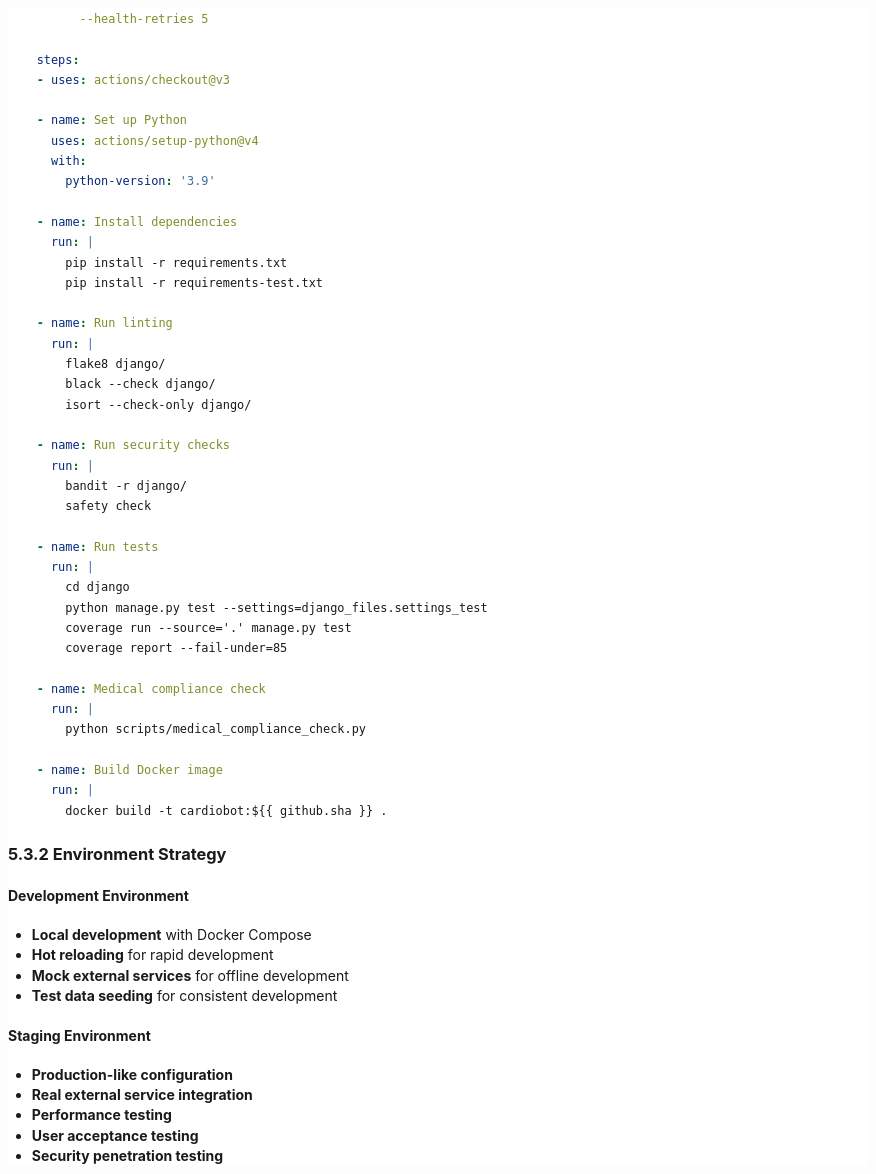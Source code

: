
 ```yaml
          --health-retries 5

    steps:
    - uses: actions/checkout@v3
    
    - name: Set up Python
      uses: actions/setup-python@v4
      with:
        python-version: '3.9'
    
    - name: Install dependencies
      run: |
        pip install -r requirements.txt
        pip install -r requirements-test.txt
    
    - name: Run linting
      run: |
        flake8 django/
        black --check django/
        isort --check-only django/
    
    - name: Run security checks
      run: |
        bandit -r django/
        safety check
    
    - name: Run tests
      run: |
        cd django
        python manage.py test --settings=django_files.settings_test
        coverage run --source='.' manage.py test
        coverage report --fail-under=85
    
    - name: Medical compliance check
      run: |
        python scripts/medical_compliance_check.py
    
    - name: Build Docker image
      run: |
        docker build -t cardiobot:${{ github.sha }} .
```

### 5.3.2 Environment Strategy

#### Development Environment
- **Local development** with Docker Compose
- **Hot reloading** for rapid development
- **Mock external services** for offline development
- **Test data seeding** for consistent development

#### Staging Environment
- **Production-like configuration**
- **Real external service integration**
- **Performance testing**
- **User acceptance testing**
- **Security penetration testing**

» **Exercise directions**
From the line containing "#### Development Environment" to the final line above, output everything. Change nothing and add nothing.

» **Solution**
#### Development Environment
- **Local development** with Docker Compose
- **Hot reloading** for rapid development
- **Mock external services** for offline development
- **Test data seeding** for consistent development

#### Staging Environment
- **Production-like configuration**
- **Real external service integration**
- **Performance testing**
- **User acceptance testing**
- **Security penetration testing**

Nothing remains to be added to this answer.